France_MapWe were drawn to a particular region of South-East France by accident one year, when we drove to escape cold, wet weather during a precious holiday and came upon sunny campsites, a cherry-growing town, relatively few tourists compared with, say, Provence, and decided to look no further.

After our daughter was born in 1991, we travelled in the region by car and by bicycle. When she started school we were limited to school holiday travels and rented caravans and later flats and houses in the coastal towns of Argeles-sur-Mer, Collioure, Port Vendres and Banyuls-sur-Mer. We got to know and love the area with its 300 and more days of sun per year, its fantastic sunsets and the blend of sea and mountain.

We tried to buy an apartment in one town but there was little on the market and when we next searched, the prices had shot up. We almost gave up and decided to continue renting when our daughter spotted a picture of a beach she recognised from a view of a flat advertised for sale. We went to look straight away – we were returning to England the next day! The flat was in a total mess. It was owned by a retired academic who had used the place for 20 years’ storage and slept on a mattress during his windsurfing holidays, so needless to say it required renovating. But it had a full frontal sea view, a near-private beach, a balcony, and was only a compact 32 square metres to renovate. Our offer was accepted as we were driving back through France to the ferry. We were second home owners!Ronny apartment view

Buying property in France is more secure than in the UK. If the offer is accepted, the owner is obliged to sell to you unless you withdraw. Penalties apply if completion is delayed and we had some stressful days with delays on our bank loan, plus a suntanned and designer-suited male ‘notaire public’ who handled the legal aspects of the sale and took pleasure in watching me struggle with my inadequate French. But finally, the apartment was ours!    Above the view from the apartment in Port Vendres & below the view from the house.
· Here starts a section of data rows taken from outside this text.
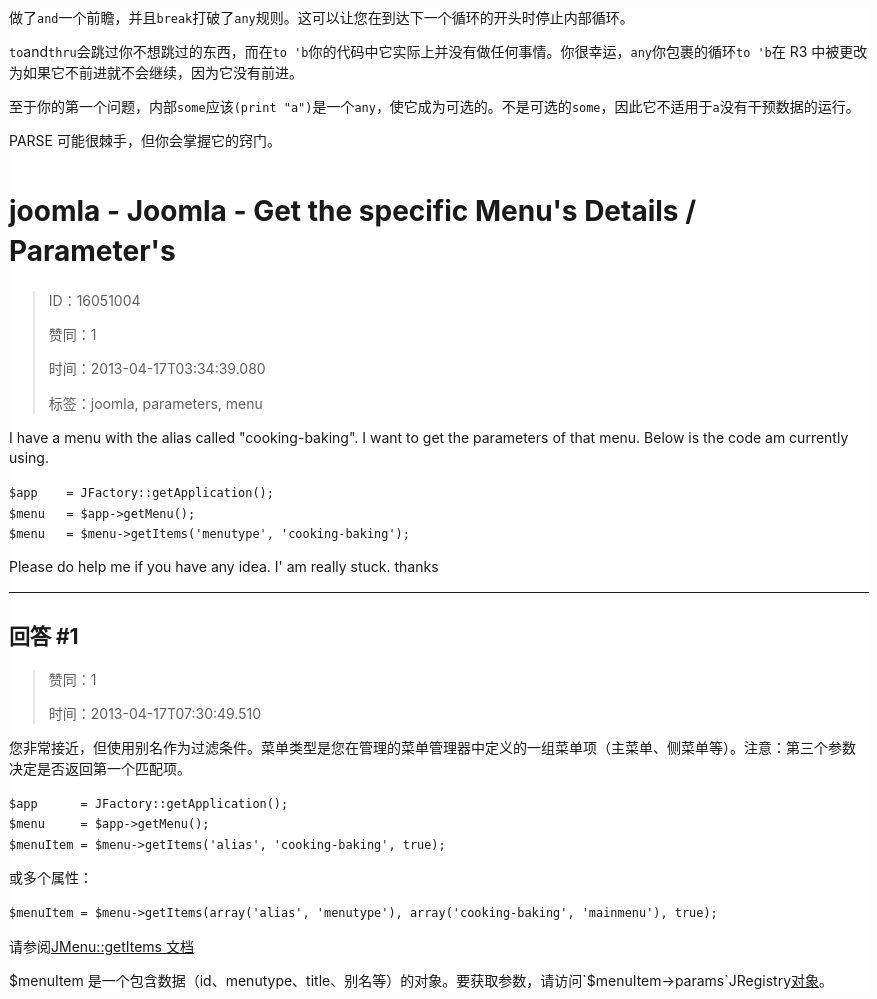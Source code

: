 做了`and`一个前瞻，并且`break`打破了`any`规则。这可以让您在到达下一个循环的开头时停止内部循环。

`to`and`thru`会跳过你不想跳过的东西，而在`to 'b`你的代码中它实际上并没有做任何事情。你很幸运，`any`你包裹的循环`to 'b`在 R3 中被更改为如果它不前进就不会继续，因为它没有前进。

至于你的第一个问题，内部`some`应该`(print "a")`是一个`any`，使它成为可选的。不是可选的`some`，因此它不适用于`a`没有干预数据的运行。

PARSE 可能很棘手，但你会掌握它的窍门。

# joomla - Joomla - Get the specific Menu's Details / Parameter's

> ID：16051004
> 
> 赞同：1
> 
> 时间：2013-04-17T03:34:39.080
> 
> 标签：joomla, parameters, menu

I have a menu with the alias called "cooking-baking". I want to get the parameters of that menu. Below is the code am currently using.

```
$app    = JFactory::getApplication();
$menu   = $app->getMenu();
$menu   = $menu->getItems('menutype', 'cooking-baking'); 
```

Please do help me if you have any idea. I' am really stuck. thanks

* * *

## 回答 #1

> 赞同：1
> 
> 时间：2013-04-17T07:30:49.510

您非常接近，但使用别名作为过滤条件。菜单类型是您在管理的菜单管理器中定义的一组菜单项（主菜单、侧菜单等）。注意：第三个参数决定是否返回第一个匹配项。

```
$app      = JFactory::getApplication();
$menu     = $app->getMenu();
$menuItem = $menu->getItems('alias', 'cooking-baking', true); 
```

或多个属性：

```
$menuItem = $menu->getItems(array('alias', 'menutype'), array('cooking-baking', 'mainmenu'), true); 
```

请参阅[JMenu::getItems 文档](http://docs.joomla.org/JMenu%3a%3agetItems/11.1)

$menuItem 是一个包含数据（id、menutype、title、别名等）的对象。要获取参数，请访问`$menuItem->params`JRegistry[对象](http://docs.joomla.org/JRegistry%3a%3aget/11.1)。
We spent eighteen months lovingly restoring it. We offered it to friends and family, and later when work commitments prevented us from using it much, we rented it for holiday use, and used it for home exchanges. We have had almost ten years pleasure from the thrilling views, and our lovely flat is now up for sale.

But there’s more. The apartment is very small and after we retired we wanted to spend more time there, so we again considered locations, properties and prices for moving. Economic recessions in the UK and France had released many beautiful inland properties onto the market, but Port Vendres where we live has a railway station and a good bus service, and an airport within 35 kilometres. We had also grown to love the sea views. While deciding where we would look actively early this year, we saw a house in the town on a website that seemed ideal. Magnificent sea and mountain views, not too large, not too much work to do, and just about affordable. When we saw it, we couldn’t think of a reason not to buy it, so we made an offer that was accepted.
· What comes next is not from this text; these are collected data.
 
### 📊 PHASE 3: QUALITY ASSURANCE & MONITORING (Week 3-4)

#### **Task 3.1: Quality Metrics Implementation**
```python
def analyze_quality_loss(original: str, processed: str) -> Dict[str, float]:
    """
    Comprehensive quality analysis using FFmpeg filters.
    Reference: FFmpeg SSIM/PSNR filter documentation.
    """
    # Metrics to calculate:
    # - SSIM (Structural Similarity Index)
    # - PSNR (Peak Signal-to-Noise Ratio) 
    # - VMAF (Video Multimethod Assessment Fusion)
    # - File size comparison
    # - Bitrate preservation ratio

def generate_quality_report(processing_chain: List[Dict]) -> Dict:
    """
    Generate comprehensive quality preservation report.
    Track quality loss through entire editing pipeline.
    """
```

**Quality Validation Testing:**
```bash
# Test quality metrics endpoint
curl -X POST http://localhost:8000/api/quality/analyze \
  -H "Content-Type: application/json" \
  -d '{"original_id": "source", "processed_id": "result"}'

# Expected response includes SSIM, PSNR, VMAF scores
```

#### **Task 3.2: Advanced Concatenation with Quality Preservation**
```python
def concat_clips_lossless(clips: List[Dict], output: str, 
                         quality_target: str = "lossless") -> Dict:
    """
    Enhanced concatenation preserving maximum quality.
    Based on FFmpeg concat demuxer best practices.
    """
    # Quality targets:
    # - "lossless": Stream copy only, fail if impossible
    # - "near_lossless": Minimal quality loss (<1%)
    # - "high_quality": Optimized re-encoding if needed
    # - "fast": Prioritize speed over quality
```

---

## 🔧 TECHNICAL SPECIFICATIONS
The process has not been stress-free. We turned up on completion day having driven from England with a van load of furniture to find the estate agent, notaires and vendor had managed to create a crisis. There were still mortgage charges on the property that had not been removed, and we had no water and electricity services to the house. Two days of frantically running around fixing things at the last minute meant we did get to complete the purchase and move our furniture in. My husband left to take the hire van back to England, and I stayed on to clear, clean and tidy. Water was connected within two days but the electricity took several weeks longer. We drove down again for 4 July and all the services were up and running. Hooray!

Port Vendres Old Port

 

We are staying in the house at the moment, finishing off the place. We have to install sinks and shower doors, wardrobes and kitchen units in between enjoying the views. We can envisage spending a good part of every year here. Our daughter arrived from England for a ten day break and saw the place for the first time. ‘It’s fabulous, well done!’ she said. ‘I know you kept saying it was lovely, but I didn’t really believe it.’

That comment is worth a lot. After 36 years, we have arrived!